Stephanie Alexander: ‘I get enraged at the idea that to be healthy has become a trend’

Stephanie Alexander
Chef and cookbook author Stephanie Alexander near her house along the Yarra River in Melbourne’s inner suburbs: ‘I’m not just trying to be fashionable.’ Photograph: Eugene Hyland/The Guardian

“The single biggest problem with food, for people who don’t love good food, is anxiety,” says Stephanie Alexander as she nestles in a comfortable wicker armchair in the dappled light of her riverside garden.

“They’re anxious about what’s good for them. They’re anxious about how much of it to eat or how not to eat it. They’re anxious about everything about it. They don’t feel comfortable handling it, they don’t feel comfortable starting to prepare it because they don’t know what to do with it … And that’s where The Cook’s Companion comes in, of course.”

It’s been 30 years since the renowned Australian cook, restaurateur and author released her famous tome: nearly 1,400 pages of recipes from sauteed abalone to zucchini soufflé, and a one-stop kitchen resource covering everything from how to stop cut apples from going brown to the difference between fresh and dried yeast. In the intervening decades she’s been busy: she started a charity, was made an Officer of the Order of Australia, awarded a centenary medal, and, naturally, she released more cookbooks.

I tell her that my mother had a copy of The Cook’s Companion when I was a teenager. I called it the “rainbow bible”, and it was the first cookbook I bought for myself when I left home.

I’m not alone in telling Alexander such a story – she says it happens almost every day.

“I think people trust it and they trust me – that I’m not just trying to be fashionable,” Alexander says.

Earlier in our meeting, Alexander shows Guardian Australia the path that winds along the top of the bank of the Yarra River, past her fence. Her apartment garden is overlooked by the tall, gently rustling river gums, and situated a mere stone’s throw from the swiftly flowing water.

“I just love the fact that I look out on gum trees. I love the fact that I can get off the tram – busy, busy – walk through here and instantly feel that,” she sighs and her shoulders relax and the invisible weight lifts.

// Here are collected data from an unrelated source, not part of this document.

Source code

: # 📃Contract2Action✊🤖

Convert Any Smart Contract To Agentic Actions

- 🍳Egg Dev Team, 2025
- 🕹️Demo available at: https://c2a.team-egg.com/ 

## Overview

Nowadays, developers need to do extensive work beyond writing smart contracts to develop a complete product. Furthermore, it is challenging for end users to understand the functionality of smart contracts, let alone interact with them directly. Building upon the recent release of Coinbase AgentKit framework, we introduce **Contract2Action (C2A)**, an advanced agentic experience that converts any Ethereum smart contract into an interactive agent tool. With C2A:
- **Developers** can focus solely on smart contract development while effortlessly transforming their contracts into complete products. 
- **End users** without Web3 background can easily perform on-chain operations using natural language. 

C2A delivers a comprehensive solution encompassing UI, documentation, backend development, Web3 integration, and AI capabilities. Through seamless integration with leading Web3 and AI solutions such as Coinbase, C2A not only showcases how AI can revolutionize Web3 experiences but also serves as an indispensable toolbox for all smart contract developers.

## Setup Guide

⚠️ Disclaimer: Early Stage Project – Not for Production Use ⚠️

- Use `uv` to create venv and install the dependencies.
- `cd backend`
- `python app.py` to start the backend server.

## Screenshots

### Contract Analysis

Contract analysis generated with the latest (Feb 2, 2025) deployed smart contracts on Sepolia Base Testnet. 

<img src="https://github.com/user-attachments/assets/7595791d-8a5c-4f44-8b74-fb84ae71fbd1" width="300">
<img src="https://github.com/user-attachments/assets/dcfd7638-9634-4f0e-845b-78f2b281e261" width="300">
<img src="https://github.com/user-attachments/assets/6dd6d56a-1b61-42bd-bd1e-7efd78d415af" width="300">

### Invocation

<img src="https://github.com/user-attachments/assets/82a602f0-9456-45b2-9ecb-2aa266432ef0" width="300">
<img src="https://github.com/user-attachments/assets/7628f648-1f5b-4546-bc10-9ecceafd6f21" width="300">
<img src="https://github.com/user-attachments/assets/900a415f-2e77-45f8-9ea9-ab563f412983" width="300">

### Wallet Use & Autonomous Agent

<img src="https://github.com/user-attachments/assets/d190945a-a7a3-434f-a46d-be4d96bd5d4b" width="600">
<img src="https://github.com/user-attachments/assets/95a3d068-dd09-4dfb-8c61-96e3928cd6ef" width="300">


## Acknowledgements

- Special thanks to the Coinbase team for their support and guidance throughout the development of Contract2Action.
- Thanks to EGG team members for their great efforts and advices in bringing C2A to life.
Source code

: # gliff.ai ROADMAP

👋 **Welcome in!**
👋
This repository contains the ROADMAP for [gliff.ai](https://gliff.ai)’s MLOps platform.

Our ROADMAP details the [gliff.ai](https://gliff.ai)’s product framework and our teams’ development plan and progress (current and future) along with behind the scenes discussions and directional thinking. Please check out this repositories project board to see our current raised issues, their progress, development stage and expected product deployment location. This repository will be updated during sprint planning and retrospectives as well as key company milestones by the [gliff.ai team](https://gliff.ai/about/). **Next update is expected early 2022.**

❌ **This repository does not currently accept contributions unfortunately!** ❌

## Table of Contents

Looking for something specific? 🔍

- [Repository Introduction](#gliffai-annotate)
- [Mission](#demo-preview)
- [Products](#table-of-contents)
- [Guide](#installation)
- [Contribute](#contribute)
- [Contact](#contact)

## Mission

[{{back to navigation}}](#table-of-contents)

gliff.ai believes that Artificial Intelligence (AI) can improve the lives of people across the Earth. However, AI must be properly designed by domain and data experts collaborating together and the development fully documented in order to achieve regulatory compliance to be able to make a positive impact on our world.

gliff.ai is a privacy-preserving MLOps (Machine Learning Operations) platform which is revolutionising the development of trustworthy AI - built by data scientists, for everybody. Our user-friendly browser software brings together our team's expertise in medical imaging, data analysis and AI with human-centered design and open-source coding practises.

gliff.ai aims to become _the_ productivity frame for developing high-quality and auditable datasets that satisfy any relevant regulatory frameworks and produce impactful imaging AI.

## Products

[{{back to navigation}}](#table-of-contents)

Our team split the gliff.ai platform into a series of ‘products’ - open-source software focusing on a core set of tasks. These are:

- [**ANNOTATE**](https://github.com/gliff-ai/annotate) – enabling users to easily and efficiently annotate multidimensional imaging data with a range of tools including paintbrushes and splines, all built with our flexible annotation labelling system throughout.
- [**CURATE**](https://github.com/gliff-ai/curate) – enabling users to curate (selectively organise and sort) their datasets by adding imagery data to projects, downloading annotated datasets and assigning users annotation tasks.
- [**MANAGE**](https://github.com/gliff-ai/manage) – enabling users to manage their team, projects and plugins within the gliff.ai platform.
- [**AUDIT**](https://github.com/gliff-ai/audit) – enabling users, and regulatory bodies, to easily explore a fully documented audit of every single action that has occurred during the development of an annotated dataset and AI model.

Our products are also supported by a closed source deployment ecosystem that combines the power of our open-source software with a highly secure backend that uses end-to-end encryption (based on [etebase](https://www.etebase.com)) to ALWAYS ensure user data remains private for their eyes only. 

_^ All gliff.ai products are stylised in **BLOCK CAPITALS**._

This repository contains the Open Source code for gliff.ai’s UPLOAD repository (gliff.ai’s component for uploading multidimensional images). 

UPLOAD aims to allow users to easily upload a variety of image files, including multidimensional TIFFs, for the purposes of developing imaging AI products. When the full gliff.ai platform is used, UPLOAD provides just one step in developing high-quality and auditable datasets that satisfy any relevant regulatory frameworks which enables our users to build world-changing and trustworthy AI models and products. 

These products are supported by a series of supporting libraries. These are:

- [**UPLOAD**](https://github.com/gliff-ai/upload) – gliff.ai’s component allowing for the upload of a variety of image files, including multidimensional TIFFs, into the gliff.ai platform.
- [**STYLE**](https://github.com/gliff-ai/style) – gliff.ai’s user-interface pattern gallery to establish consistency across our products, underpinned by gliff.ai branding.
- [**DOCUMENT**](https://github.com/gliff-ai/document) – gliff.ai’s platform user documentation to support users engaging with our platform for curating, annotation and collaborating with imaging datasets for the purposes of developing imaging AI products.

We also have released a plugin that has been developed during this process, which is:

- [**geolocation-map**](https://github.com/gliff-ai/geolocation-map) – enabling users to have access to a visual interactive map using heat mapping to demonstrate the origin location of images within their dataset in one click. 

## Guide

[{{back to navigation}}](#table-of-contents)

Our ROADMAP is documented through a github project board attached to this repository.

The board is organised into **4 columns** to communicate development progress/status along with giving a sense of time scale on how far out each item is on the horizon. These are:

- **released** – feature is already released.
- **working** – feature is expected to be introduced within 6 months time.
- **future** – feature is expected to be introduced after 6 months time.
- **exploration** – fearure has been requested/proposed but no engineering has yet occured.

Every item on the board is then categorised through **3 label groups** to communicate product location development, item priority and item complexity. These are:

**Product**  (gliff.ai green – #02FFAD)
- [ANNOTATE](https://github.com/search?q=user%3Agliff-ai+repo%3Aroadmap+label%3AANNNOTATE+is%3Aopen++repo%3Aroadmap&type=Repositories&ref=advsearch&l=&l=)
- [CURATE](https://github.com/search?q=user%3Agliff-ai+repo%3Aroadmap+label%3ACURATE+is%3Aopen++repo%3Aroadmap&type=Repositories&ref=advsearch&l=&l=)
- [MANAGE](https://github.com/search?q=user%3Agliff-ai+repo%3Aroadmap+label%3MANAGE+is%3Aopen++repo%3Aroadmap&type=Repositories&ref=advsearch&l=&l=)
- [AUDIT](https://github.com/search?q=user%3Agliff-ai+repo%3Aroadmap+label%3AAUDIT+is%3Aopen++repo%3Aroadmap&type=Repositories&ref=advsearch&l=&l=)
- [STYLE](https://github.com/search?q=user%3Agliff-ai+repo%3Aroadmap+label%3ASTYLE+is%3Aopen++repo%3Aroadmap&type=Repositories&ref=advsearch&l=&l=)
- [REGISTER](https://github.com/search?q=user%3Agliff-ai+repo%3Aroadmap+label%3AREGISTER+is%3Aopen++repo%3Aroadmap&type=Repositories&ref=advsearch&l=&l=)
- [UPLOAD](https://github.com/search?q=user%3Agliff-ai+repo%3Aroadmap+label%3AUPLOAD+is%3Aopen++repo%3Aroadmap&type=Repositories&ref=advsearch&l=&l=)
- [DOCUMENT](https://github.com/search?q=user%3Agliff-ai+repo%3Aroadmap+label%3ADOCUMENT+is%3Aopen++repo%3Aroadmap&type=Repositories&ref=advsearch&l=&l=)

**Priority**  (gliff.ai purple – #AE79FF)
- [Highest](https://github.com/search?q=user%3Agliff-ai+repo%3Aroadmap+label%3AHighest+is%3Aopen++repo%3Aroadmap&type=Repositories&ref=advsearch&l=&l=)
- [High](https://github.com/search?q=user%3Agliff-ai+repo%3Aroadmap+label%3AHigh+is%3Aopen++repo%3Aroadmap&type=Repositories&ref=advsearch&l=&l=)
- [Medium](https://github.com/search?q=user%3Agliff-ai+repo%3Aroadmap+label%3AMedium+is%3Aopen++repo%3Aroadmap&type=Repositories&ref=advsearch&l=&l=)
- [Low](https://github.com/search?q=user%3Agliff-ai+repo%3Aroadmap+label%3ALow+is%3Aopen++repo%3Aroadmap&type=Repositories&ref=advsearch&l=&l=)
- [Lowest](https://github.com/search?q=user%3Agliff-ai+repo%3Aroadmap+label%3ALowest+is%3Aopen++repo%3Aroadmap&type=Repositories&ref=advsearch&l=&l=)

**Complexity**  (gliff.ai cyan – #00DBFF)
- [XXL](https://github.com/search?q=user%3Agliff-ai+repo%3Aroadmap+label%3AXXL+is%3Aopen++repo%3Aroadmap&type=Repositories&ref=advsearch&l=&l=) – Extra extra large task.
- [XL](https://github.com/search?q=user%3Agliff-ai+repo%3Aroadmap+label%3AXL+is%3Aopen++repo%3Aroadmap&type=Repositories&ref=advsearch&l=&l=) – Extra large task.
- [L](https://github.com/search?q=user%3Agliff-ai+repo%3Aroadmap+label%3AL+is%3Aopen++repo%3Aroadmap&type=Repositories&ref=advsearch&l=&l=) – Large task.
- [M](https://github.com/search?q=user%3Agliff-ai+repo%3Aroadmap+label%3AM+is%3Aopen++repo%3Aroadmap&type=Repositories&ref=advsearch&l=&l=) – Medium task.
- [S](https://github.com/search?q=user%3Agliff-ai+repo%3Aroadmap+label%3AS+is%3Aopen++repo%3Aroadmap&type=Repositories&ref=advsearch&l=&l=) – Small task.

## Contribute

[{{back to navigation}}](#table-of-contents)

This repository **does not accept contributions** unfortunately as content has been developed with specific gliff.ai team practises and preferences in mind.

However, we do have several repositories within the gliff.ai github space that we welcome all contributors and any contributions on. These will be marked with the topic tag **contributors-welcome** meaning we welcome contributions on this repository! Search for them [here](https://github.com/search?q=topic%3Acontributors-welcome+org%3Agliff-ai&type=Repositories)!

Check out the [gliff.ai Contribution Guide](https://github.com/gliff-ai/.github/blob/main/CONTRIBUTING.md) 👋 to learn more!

“Late in the afternoon, you get the most beautiful light on the greens. It’s just a very beautiful place to live. And I’m very fortunate that I also have these lovely neighbours up here” – she gestures to the balcony above her garden – “and next door. So we have little drinks parties.”

During Covid lockdowns, she says, she and her upstairs neighbours rigged up a basket on a rope to ferry each other food and gifts.

Leaving the river path for her garden, Alexander points out a “very luxuriant” sage bush growing near the fence alongside a burst of rosemary. There are also chives, thyme, lemon verbena, parsley and some tomatoes in pots. There are olive trees too but for shade, not fruit.

“The sage I use a lot. I love fried sage, and so I have that with eggs or with fish,” Alexander says. “Last night I had a piece of john dory for dinner, and I picked a big sprig of sage, which I crisped in the same oil that I was cooking the fish. And then I spooned on top of it some stuff I had in the fridge which I’d put on scallops at a dinner with friends the other night.”

Our walk is not a lengthy one; now 85, Alexander’s balance is not what it used to be. Besides, in her garden, there is also cake.

Alexander has baked Mieze’s plum cake, which she serves with a bowl of cream. The recipe can be found in the original and newly revised Cook’s Companion, and it is a special one for Alexander: it was passed down from her mother, who was taught it by the titular Mieze, a refugee from the second world war and “a great friend of the family”.

“The whole of my life, my food life, was really influenced by my parents,” Alexander says. “The model of sharing food and welcoming newcomers and welcoming differences was, I think, a very important part of my growing up. My mum and dad really loved meeting people from other places, and in this case these people had come from Germany and of course they were running from the Nazis. It was a political thing as well as a friendship thing, but the friendship continued for many years.”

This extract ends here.